Late yesterday, the United States District Court of the District of New Jersey held that a century-old statute “does not ban any entity from making independent expenditures” in New Jersey. The decision comes just in time for the 2021 general election in New Jersey with the governor’s race and all 120 seats in the New Jersey Legislature up for grabs.
In the underlying suit, the New Jersey Bankers Association (“NJBA”) filed a complaint against the New Jersey Attorney General alleging that a New Jersey statute (N.J.S.A. 19:34-45) violates the First Amendment rights of the NJBA and its banking-institution members to make both independent expenditures and direct political contributions in New Jersey.

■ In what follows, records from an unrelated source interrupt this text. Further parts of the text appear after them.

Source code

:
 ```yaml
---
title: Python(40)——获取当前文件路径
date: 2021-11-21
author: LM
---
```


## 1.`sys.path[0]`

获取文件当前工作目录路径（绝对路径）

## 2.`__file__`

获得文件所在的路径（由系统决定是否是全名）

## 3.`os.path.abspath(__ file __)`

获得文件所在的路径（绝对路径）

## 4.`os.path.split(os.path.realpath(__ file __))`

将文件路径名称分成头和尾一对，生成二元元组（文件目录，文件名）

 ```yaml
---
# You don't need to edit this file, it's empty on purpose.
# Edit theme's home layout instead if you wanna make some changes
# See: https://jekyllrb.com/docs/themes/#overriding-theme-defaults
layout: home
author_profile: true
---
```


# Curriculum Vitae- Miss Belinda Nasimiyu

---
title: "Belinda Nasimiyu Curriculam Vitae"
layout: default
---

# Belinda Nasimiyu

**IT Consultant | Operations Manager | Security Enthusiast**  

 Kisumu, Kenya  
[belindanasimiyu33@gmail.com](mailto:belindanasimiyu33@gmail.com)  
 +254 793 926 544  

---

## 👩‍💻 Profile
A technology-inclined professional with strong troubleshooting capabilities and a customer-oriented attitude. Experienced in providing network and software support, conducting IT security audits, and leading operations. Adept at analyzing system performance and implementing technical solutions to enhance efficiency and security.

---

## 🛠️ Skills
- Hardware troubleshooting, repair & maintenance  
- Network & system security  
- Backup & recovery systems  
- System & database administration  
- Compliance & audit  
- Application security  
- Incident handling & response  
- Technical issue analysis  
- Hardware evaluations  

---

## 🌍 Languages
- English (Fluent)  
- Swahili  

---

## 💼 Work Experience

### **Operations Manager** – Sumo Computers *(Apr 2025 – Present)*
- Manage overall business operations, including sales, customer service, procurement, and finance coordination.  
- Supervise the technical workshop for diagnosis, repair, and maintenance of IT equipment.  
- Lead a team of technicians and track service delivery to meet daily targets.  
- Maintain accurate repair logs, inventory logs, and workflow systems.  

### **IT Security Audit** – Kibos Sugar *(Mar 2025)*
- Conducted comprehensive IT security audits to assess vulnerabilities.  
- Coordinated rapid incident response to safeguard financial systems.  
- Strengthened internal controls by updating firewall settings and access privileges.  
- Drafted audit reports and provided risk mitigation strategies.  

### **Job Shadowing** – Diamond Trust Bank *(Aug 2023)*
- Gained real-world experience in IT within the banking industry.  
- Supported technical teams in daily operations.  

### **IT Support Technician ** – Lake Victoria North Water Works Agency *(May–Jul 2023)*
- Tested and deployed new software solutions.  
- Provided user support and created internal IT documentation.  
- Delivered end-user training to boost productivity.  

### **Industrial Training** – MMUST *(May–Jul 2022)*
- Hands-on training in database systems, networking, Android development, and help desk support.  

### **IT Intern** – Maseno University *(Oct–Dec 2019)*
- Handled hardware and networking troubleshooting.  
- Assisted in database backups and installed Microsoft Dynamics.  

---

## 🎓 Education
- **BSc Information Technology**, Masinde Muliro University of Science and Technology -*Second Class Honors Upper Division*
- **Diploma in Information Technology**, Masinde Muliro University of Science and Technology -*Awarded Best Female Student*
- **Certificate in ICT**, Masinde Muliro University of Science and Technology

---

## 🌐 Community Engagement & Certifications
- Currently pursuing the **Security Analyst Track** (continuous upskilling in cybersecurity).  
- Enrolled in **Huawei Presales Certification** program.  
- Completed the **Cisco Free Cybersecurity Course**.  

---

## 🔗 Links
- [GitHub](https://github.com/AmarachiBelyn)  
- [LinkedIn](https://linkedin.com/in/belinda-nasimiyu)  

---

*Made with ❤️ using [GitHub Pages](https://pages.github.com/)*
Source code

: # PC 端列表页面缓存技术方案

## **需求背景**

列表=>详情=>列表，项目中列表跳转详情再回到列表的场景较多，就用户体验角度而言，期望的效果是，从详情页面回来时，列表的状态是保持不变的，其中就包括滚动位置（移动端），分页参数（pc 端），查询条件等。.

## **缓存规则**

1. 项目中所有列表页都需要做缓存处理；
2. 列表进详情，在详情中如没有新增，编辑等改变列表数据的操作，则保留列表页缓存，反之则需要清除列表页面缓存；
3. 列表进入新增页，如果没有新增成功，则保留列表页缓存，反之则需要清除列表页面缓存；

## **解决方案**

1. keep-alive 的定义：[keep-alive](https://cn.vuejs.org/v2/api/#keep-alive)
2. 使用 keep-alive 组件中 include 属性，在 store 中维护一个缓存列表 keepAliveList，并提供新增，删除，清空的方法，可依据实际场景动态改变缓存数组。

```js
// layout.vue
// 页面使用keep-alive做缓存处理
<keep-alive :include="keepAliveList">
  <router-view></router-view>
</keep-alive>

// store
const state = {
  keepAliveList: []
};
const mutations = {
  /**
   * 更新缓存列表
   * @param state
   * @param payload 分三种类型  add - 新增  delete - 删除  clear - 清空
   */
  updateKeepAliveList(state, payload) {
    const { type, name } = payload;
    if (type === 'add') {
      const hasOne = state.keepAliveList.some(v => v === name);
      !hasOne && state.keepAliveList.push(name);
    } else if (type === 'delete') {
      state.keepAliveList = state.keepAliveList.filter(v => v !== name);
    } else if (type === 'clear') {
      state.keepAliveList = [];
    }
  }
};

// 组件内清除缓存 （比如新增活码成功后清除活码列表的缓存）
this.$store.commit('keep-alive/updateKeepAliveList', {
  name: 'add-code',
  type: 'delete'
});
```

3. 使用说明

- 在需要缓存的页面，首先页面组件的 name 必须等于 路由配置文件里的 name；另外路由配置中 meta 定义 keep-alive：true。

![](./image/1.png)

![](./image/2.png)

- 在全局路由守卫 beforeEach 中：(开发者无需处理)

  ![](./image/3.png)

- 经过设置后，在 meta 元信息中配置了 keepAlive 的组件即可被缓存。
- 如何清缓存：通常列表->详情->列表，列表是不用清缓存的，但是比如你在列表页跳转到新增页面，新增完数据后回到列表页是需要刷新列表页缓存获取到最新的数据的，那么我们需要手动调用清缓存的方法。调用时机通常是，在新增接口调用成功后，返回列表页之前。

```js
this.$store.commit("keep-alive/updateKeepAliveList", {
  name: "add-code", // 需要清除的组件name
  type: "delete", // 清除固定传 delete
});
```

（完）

By its express terms, the statute – which dates back to 1911 – prohibits banks (and certain other highly-regulated companies such as insurance companies and utilities) from “pay[ing] or contribut[ing] money or thing of value in order to aid or promote the nomination or election of any person, or in order to aid or promote the interests, success or defeat of any political party.” As the Attorney General has previously opined, the ban was intended by the Legislature to address the “evil” of corporate influence over elected government officials and to insulate those officials from the sway of industries or businesses that are the subject of extensive government regulation.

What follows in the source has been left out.